● **TASK STATEMENT**: Restate all of the records below exactly. Do not carry over any image.

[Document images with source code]
# # # # #

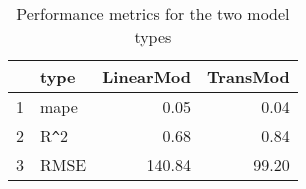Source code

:\begin{table}[ht]
\centering
\begin{tabular}{rlrr}
  \hline
 & type & LinearMod & TransMod \\ 
  \hline
1 & mape & 0.05 & 0.04 \\ 
  2 & R\verb|^|2 & 0.68 & 0.84 \\ 
  3 & RMSE & 140.84 & 99.20 \\ 
   \hline
\end{tabular}
\caption{Performance metrics for the two model types} 
\label{tab:modperf}
\end{table}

# # # # #

● **WRITTEN REPLY**:
Source code

:\begin{table}[ht]
\centering
\begin{tabular}{rlrr}
  \hline
 & type & LinearMod & TransMod \\ 
  \hline
1 & mape & 0.05 & 0.04 \\ 
  2 & R\verb|^|2 & 0.68 & 0.84 \\ 
  3 & RMSE & 140.84 & 99.20 \\ 
   \hline
\end{tabular}
\caption{Performance metrics for the two model types} 
\label{tab:modperf}
\end{table}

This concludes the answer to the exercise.